Re: [RFC PATCH 5/7] tun: Introduce virtio-net hashing feature

From: Akihiko Odaki
Date: Mon Oct 09 2023 - 06:11:41 EST


On 2023/10/09 19:07, Willem de Bruijn wrote:
On Mon, Oct 9, 2023 at 3:05 AM Akihiko Odaki <akihiko.odaki@xxxxxxxxxx> wrote:



On 2023/10/09 18:54, Willem de Bruijn wrote:
On Mon, Oct 9, 2023 at 3:44 AM Akihiko Odaki <akihiko.odaki@xxxxxxxxxx> wrote:

On 2023/10/09 17:13, Willem de Bruijn wrote:
On Sun, Oct 8, 2023 at 12:22 AM Akihiko Odaki <akihiko.odaki@xxxxxxxxxx> wrote:

virtio-net have two usage of hashes: one is RSS and another is hash
reporting. Conventionally the hash calculation was done by the VMM.
However, computing the hash after the queue was chosen defeats the
purpose of RSS.

Another approach is to use eBPF steering program. This approach has
another downside: it cannot report the calculated hash due to the
restrictive nature of eBPF.

Introduce the code to compute hashes to the kernel in order to overcome
thse challenges. An alternative solution is to extend the eBPF steering
program so that it will be able to report to the userspace, but it makes
little sense to allow to implement different hashing algorithms with
eBPF since the hash value reported by virtio-net is strictly defined by
the specification.

The hash value already stored in sk_buff is not used and computed
independently since it may have been computed in a way not conformant
with the specification.

Signed-off-by: Akihiko Odaki <akihiko.odaki@xxxxxxxxxx>

@@ -2116,31 +2172,49 @@ static ssize_t tun_put_user(struct tun_struct *tun,
}

if (vnet_hdr_sz) {
- struct virtio_net_hdr gso;
+ union {
+ struct virtio_net_hdr hdr;
+ struct virtio_net_hdr_v1_hash v1_hash_hdr;
+ } hdr;
+ int ret;

if (iov_iter_count(iter) < vnet_hdr_sz)
return -EINVAL;

- if (virtio_net_hdr_from_skb(skb, &gso,
- tun_is_little_endian(tun), true,
- vlan_hlen)) {
+ if ((READ_ONCE(tun->vnet_hash.flags) & TUN_VNET_HASH_REPORT) &&
+ vnet_hdr_sz >= sizeof(hdr.v1_hash_hdr) &&
+ skb->tun_vnet_hash) {

Isn't vnet_hdr_sz guaranteed to be >= hdr.v1_hash_hdr, by virtue of
the set hash ioctl failing otherwise?

Such checks should be limited to control path where possible

There is a potential race since tun->vnet_hash.flags and vnet_hdr_sz are
not read at once.

It should not be possible to downgrade the hdr_sz once v1 is selected.
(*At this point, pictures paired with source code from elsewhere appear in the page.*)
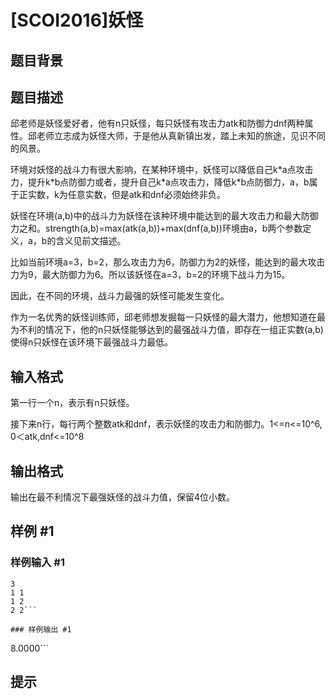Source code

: # [SCOI2016]妖怪

## 题目背景



## 题目描述

邱老师是妖怪爱好者，他有n只妖怪，每只妖怪有攻击力atk和防御力dnf两种属性。邱老师立志成为妖怪大师，于是他从真新镇出发，踏上未知的旅途，见识不同的风景。

环境对妖怪的战斗力有很大影响，在某种环境中，妖怪可以降低自己k\*a点攻击力，提升k\*b点防御力或者，提升自己k\*a点攻击力，降低k\*b点防御力，a，b属于正实数，k为任意实数，但是atk和dnf必须始终非负。

妖怪在环境(a,b)中的战斗力为妖怪在该种环境中能达到的最大攻击力和最大防御力之和。strength(a,b)=max(atk(a,b))+max(dnf(a,b))环境由a，b两个参数定义，a，b的含义见前文描述。

比如当前环境a=3，b=2，那么攻击力为6，防御力为2的妖怪，能达到的最大攻击力为9，最大防御力为6。所以该妖怪在a=3，b=2的环境下战斗力为15。

因此，在不同的环境，战斗力最强的妖怪可能发生变化。

作为一名优秀的妖怪训练师，邱老师想发掘每一只妖怪的最大潜力，他想知道在最为不利的情况下，他的n只妖怪能够达到的最强战斗力值，即存在一组正实数(a,b)使得n只妖怪在该环境下最强战斗力最低。


## 输入格式

第一行一个n，表示有n只妖怪。

接下来n行，每行两个整数atk和dnf，表示妖怪的攻击力和防御力。1<=n<=10^6, 0＜atk,dnf<=10^8


## 输出格式

输出在最不利情况下最强妖怪的战斗力值，保留4位小数。


## 样例 #1

### 样例输入 #1
```
3
1 1
1 2
2 2```

### 样例输出 #1

```
8.0000```

## 提示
I see nothing that prevents shrinking the header size.

tun->vnet_hash.flags is read after vnet_hdr_sz so the race can happen
even for the case the header size grows though this can be fixed by
reordering the two reads.

One option is to fail any control path that tries to re-negotiate
header size once this hash option is enabled?

There is no practical reason to allow feature re-negotiation at any
arbitrary time.

I think it's a bit awkward interface design since tun allows to reconfigure any of its parameters, but it's certainly possible.